Where they’re at: The bill HF 748 only needs Republican Governor Kim Reynolds’ signature after the companion Senate version passed last week.
Latest on Iowa #sportsbetting: Governor tells @KCCINews this morning when asked if Iowans support legalizing the activity: "That's what we will take into consideration. When I sit down with the policy team and go through the bill, and we will make the decision going forward."
— Brian Pempus (@brianpempus) April 23, 2019
A very good piece of legislation. Well done! https://t.co/jffU4GI7tb
— Sara Slane (@Sara_Slane) April 23, 2019
Iowa’s legalized sports gambling bill is going to be signed into law by Gov Reynolds later this week. In Iowa, you will be able to legally bet on football this fall.
It is completely mindless that so many Minnesota politicians are blocking the same law from passing here.
— Representative Pat Garofalo (@PatGarofalo) April 23, 2019
Bill highlights and how they got here: Last year the Iowa legislature had a fair amount of discussion, and this year’s debate included all the usual stakeholders, involved five subcommittees and hundreds of hours of effort from various lawmakers, chief among them State Rep. Bobby Kaufmann.
“I think we are kidding ourselves if we think we can make this [illegal sports betting] go away [without regulation],” Kaufmann said before the chamber voted 67-31 to pass the bill. “Doing nothing is not an option. Sticking our head in the sand is not an option. Hoping that people get help when they are placing bets in dark alleys with bookies whose collection method is a threat to kneecap you isn’t good for anybody.”
The state tax rate on gross sports wagering revenue would be 6.75%, which would tie Nevada for lowest in the nation. An amendment for a requirement for a controversial “official league data” was withdrawn during the final hours.
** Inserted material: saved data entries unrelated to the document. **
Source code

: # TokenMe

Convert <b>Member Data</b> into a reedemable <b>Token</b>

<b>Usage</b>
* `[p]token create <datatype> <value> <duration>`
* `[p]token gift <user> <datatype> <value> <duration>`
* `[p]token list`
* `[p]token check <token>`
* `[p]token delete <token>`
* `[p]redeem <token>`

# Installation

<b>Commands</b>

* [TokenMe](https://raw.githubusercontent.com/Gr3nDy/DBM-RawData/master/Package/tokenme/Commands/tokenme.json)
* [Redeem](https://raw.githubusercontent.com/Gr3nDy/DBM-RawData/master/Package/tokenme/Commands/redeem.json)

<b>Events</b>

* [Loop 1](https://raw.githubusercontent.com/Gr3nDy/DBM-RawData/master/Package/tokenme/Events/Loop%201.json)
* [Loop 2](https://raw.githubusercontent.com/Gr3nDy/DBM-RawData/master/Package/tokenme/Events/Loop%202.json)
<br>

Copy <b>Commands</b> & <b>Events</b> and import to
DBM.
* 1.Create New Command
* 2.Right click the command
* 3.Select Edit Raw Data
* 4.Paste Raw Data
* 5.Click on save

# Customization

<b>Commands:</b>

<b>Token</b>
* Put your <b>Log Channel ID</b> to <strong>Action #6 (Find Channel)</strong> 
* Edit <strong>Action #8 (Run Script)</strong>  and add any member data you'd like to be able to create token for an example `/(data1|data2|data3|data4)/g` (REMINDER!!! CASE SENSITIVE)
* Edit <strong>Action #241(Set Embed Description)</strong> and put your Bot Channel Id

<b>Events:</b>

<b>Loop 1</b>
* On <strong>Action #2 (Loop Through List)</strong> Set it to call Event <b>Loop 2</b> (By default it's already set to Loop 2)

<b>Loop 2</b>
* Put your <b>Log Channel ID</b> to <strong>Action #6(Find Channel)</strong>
The Iowa state lottery made a pitch/plea to become the regulatory body for sports betting, but the bill at hand gives that authority to the Iowa Racing and Gaming Commission.
Sessions adjourns: May 3.
Update: The bill passed both chambers at the 11th hour on Wednesday. It’s headed to Governor Eric Holcomb’s desk.
Size of market: There’s 6.7 mm Indianans and 14 casinos in the Hoosier State: land-based and commercial riverboats, racinos, and one tribal casino. The possible new construction of casinos in Gary and Terre Haute, contemplated in this legislation, has proven one of the major sticking points slowing things down and potentially dooming the bill, of which legal Indiana sports betting is just one component.
Where they’re at: In February, after the Indiana Senate passed this so-called “historic” piece of gambling legislation given its scale, SB 522, and the conversation then entered the House, where it was expected to and indeed did receive more resistance. However on Monday during conference committee, the House, which had stripped mobile sports betting in its vote in favor on April 15, agreed to allow it back in. Why? Consider the estimated impact on sports betting handle (and extrapolate tax dollars and dollars captured by regulated markets with consumer protections, and consider New Jersey’s mobile market):
- Without mobile: $3 billion in annual wagering
- With mobile: $6.5 billion in annual wagering
Indiana lawmaker says #sportsbetting legislation needs to have mobile wagering provisions reinserted. "We're better than Mississippi," he says of the Magnolia State's sports betting, which has b&m books but no statewide mobile. pic.twitter.com/CWR6pHX4iD
— Brian Pempus (@brianpempus) April 15, 2019
“If you have sports betting without a mobile app platform, you don’t really have a very usable tool,” said Rep. Mark Messmer on Monday, per CBS Indy.
The new language on mobile sports betting is not (yet) publicly available at the time of this writing, so it’s unclear how many “skins” or online betting brands each licensee may be able to offer. Likewise it is not yet known whether remote registration for sports betting accounts would be permitted, as it is in New Jersey and will be soon in Pennsylvania.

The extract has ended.